THE TASK:
Below are records; reproduce exactly the lines from the one that has "Suppose $\delta <" through the one that has "This gives the", ends included, and nothing more.

[[ DATA SHOWN open ]]

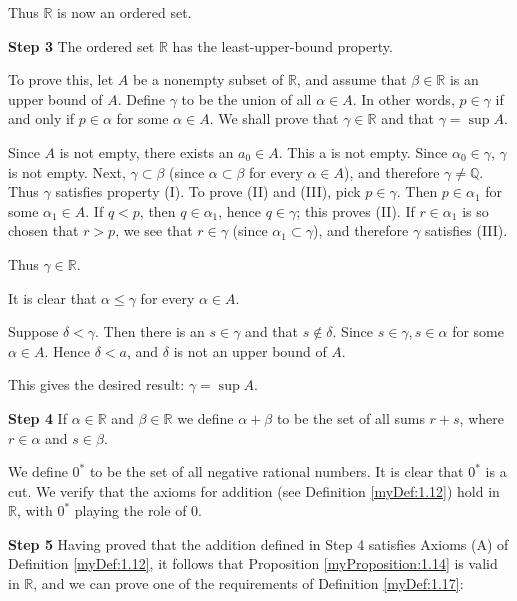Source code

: Thus $\mathbb{R}$ is now an ordered set.


\textbf{Step 3}
The ordered set $\mathbb{R}$ has the least-upper-bound property.

To prove this, let $A$ be a nonempty subset of $\mathbb{R}$, and assume that $\beta \in \mathbb{R}$ is an upper bound of $A$. Define $\gamma$ to be the union of all $\alpha \in A$. In other words, $p\in \gamma$ if and only if $p \in \alpha$ for some $\alpha \in A$. We shall prove that $\gamma \in \mathbb{R}$ and that $\gamma = \sup A$.

Since $A$ is not empty, there exists an $a_0 \in A$. This a is not empty. Since $\alpha_0 \in \gamma$, $\gamma$ is not empty. Next, $\gamma \subset \beta$ (since $\alpha \subset \beta$ for every $\alpha \in A$), and therefore $\gamma \neq \mathbb{Q}$. Thus $\gamma$ satisfies property (I). To prove (II) and (III), pick $p \in \gamma$. Then $p \in \alpha_1$ for some $\alpha_1 \in A$. If $q <p$, then $q \in \alpha_1$, hence $q \in \gamma$; this proves (II). If $r \in \alpha_1$ is so chosen that $r > p$, we see that $r\in \gamma$ (since $\alpha_1 \subset \gamma$), and therefore $\gamma$
satisfies (III).

Thus $\gamma \in \mathbb{R}$.

It is clear that $\alpha \leq \gamma$ for every $\alpha \in A$.

Suppose $\delta < \gamma$. Then there is an $s \in \gamma$ and that $s \not\in \delta$. Since $s \in \gamma, s \in \alpha$
for some $\alpha \in A$. Hence $\delta <a$, and $\delta$ is not an upper bound of $A$.

This gives the desired result: $\gamma = \sup A$.


\textbf{Step 4} If $\alpha \in \mathbb{R}$ and $\beta \in \mathbb{R}$ we define $\alpha + \beta$ to be the set of all sums $r + s$, where
$r \in \alpha$ and $s \in \beta$.

We define $0^*$ to be the set of all negative rational numbers. It is clear that $0^*$ is a cut. We verify that the axioms for addition (see Definition \ref{myDef:1.12}) hold in
$\mathbb{R}$, with $0^*$ playing the role of $0$.

\textbf{Step 5} Having proved that the addition defined in Step 4 satisfies Axioms (A) of Definition \ref{myDef:1.12}, it follows that Proposition \ref{myProposition:1.14} is valid in $\mathbb{R}$, and we can
prove one of the requirements of Definition \ref{myDef:1.17}:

[[ DATA SHOWN closed ]]

THE ANSWER:
Suppose $\delta < \gamma$. Then there is an $s \in \gamma$ and that $s \not\in \delta$. Since $s \in \gamma, s \in \alpha$
for some $\alpha \in A$. Hence $\delta <a$, and $\delta$ is not an upper bound of $A$.

This gives the desired result: $\gamma = \sup A$.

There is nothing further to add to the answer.